Stored items
******
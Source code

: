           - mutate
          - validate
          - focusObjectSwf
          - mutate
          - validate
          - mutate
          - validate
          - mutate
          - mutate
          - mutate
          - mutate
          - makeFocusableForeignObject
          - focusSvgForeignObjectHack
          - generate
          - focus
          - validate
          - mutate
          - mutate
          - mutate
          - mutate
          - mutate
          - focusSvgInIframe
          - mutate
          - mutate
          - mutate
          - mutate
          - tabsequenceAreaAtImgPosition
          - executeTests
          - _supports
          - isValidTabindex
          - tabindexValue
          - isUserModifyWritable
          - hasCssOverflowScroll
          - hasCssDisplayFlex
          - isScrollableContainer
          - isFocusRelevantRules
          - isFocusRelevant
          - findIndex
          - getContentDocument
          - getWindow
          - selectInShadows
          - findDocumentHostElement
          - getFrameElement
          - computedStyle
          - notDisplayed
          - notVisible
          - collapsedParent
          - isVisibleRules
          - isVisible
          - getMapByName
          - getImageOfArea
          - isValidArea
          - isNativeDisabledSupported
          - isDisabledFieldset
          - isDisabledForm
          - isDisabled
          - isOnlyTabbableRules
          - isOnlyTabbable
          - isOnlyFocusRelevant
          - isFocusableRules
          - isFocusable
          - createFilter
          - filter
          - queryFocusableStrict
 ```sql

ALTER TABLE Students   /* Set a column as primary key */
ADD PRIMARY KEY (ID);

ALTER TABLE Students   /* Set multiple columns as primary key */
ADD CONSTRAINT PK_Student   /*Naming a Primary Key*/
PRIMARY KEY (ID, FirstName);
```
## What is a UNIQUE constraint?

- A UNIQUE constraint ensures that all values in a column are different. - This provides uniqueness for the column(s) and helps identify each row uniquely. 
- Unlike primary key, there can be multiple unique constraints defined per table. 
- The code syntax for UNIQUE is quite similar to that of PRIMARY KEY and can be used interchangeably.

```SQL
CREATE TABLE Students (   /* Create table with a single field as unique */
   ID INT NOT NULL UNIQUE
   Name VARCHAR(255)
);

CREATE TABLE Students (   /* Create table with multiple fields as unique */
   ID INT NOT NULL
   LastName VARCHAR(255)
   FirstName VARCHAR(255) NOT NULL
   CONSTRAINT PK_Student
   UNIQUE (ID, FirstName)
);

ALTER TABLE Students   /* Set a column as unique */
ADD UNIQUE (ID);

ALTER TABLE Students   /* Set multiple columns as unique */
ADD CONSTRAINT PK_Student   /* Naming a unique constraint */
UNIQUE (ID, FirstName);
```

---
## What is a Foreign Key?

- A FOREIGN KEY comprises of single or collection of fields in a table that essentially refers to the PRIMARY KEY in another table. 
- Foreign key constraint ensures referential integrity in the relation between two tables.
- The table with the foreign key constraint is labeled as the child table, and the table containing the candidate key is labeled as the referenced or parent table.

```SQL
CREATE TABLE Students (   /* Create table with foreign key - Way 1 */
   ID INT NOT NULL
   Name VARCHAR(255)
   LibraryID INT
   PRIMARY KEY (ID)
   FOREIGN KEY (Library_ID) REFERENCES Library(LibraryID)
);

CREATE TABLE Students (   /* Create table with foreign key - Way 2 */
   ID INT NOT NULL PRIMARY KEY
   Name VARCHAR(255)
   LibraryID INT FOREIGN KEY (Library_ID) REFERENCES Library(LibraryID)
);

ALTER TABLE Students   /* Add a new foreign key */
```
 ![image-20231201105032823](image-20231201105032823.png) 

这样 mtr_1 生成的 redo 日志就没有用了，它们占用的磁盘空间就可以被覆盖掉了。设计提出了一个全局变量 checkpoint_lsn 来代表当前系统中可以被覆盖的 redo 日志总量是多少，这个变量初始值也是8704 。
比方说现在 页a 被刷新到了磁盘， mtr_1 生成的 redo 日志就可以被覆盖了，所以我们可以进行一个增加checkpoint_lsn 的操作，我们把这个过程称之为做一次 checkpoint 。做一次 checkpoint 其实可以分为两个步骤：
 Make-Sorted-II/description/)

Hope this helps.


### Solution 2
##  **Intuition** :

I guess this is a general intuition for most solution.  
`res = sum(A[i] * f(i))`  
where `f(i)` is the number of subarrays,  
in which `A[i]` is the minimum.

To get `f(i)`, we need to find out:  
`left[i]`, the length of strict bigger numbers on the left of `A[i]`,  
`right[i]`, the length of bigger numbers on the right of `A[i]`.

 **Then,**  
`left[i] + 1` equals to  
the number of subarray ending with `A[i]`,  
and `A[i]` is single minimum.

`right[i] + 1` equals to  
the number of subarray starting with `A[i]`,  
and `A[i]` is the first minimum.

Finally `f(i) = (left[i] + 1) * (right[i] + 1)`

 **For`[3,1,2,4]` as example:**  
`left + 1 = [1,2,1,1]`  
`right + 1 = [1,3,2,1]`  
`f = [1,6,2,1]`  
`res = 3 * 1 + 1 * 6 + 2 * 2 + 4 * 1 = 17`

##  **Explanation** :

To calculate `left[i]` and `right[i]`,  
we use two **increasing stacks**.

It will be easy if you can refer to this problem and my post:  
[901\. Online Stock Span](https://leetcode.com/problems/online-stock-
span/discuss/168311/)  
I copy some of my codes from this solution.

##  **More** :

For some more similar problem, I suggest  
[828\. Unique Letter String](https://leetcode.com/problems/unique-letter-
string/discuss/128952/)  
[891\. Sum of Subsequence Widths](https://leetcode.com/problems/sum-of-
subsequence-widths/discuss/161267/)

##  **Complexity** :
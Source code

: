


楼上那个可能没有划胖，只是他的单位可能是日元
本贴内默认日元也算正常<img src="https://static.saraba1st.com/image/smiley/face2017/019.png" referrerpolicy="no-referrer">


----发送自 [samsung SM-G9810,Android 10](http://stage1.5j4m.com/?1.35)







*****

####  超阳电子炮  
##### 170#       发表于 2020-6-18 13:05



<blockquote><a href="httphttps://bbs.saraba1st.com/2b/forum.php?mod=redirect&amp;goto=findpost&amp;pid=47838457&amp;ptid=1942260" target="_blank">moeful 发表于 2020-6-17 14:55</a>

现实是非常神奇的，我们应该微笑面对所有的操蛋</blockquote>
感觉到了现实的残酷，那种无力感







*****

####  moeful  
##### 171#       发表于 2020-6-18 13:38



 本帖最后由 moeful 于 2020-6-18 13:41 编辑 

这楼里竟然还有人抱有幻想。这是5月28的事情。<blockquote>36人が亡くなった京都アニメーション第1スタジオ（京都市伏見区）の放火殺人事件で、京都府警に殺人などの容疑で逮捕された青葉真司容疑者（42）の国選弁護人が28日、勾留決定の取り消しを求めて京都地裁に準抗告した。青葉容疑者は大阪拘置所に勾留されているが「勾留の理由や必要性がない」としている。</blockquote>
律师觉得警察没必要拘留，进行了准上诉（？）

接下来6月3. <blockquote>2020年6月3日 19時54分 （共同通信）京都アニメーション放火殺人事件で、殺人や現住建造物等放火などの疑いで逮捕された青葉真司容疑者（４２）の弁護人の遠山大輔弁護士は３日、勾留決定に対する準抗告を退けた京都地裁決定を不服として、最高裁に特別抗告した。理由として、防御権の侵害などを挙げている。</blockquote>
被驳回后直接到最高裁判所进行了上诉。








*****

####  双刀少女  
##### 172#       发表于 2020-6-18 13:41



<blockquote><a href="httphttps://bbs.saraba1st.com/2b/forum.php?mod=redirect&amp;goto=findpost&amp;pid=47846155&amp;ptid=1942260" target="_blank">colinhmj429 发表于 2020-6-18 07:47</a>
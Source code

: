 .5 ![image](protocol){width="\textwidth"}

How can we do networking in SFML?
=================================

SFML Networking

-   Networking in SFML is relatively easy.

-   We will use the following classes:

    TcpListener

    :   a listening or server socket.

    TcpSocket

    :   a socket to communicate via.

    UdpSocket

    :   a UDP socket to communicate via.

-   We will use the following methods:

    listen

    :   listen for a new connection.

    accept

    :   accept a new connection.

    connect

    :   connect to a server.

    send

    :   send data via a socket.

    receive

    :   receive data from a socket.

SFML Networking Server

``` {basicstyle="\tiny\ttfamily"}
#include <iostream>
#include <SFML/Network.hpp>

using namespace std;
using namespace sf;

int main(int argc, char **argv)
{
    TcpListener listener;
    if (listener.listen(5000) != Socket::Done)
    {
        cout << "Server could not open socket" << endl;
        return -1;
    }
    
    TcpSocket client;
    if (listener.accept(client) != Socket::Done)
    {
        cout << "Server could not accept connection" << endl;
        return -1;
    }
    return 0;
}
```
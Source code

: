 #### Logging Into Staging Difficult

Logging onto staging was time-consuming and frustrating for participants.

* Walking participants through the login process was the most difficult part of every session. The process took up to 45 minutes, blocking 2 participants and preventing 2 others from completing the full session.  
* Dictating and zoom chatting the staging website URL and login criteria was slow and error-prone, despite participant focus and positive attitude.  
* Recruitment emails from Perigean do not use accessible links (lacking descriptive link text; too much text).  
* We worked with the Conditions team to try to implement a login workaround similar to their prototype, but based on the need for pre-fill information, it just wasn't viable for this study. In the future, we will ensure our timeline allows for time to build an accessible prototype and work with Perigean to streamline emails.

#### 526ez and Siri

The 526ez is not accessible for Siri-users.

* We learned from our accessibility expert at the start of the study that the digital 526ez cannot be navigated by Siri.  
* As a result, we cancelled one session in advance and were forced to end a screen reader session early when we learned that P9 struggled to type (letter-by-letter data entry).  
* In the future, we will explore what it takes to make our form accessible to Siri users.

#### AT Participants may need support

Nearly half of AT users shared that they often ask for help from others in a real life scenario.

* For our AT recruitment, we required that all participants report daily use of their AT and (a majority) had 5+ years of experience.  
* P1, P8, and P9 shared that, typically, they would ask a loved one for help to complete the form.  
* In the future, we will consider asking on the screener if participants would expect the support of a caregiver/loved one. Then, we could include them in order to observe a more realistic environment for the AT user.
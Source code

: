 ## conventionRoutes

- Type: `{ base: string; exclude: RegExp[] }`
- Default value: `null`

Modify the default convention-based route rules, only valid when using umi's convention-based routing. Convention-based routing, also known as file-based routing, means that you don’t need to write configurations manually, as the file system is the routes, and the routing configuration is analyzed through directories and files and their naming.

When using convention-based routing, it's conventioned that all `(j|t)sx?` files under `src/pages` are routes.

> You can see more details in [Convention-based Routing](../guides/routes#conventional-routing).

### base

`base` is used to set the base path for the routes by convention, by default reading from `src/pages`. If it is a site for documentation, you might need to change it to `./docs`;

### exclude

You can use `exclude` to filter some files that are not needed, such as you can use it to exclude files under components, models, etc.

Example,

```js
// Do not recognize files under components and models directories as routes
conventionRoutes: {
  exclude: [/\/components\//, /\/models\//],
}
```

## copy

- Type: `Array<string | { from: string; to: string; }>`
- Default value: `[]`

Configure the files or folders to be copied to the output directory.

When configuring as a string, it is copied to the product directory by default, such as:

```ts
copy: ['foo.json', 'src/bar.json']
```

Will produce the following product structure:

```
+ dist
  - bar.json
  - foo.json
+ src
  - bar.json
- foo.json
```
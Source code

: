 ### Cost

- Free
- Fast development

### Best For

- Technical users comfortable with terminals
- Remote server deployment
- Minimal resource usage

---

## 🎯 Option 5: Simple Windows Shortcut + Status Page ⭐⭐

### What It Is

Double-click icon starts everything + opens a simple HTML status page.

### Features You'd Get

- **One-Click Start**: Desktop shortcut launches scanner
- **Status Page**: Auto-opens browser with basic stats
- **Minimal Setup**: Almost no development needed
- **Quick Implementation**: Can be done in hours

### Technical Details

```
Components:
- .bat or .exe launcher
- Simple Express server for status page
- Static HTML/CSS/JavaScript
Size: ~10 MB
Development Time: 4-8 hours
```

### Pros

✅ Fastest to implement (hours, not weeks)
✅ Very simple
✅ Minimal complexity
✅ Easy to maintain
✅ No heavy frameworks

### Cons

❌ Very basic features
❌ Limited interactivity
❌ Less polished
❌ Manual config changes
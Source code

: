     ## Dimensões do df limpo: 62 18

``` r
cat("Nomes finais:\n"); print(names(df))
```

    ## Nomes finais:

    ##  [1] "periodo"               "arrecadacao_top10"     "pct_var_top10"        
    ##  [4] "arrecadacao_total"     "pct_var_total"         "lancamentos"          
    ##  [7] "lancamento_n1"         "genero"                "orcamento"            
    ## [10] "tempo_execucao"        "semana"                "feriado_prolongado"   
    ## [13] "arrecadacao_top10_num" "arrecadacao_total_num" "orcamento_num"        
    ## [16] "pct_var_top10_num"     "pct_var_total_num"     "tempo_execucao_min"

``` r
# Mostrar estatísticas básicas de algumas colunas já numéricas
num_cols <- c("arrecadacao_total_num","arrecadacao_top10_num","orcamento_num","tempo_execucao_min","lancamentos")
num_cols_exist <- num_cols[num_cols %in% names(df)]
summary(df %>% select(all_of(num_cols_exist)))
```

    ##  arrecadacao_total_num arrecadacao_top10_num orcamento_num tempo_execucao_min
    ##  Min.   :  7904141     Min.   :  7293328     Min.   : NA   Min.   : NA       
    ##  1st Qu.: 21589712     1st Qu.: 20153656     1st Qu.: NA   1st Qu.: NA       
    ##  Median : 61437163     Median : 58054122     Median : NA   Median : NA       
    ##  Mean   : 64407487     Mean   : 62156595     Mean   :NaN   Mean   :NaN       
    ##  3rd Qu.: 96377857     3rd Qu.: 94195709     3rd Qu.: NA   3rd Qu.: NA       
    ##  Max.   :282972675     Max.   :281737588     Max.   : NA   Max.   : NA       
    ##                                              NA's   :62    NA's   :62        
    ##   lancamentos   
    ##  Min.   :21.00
******
• [AIM OF THE EXERCISE]: Among the records, find all lines that include the string "routing" and return them.

• [FINAL ANSWER]:
Modify the default convention-based route rules, only valid when using umi's convention-based routing. Convention-based routing, also known as file-based routing, means that you don’t need to write configurations manually, as the file system is the routes, and the routing configuration is analyzed through directories and files and their naming.
When using convention-based routing, it's conventioned that all `(j|t)sx?` files under `src/pages` are routes.
> You can see more details in [Convention-based Routing](../guides/routes#conventional-routing).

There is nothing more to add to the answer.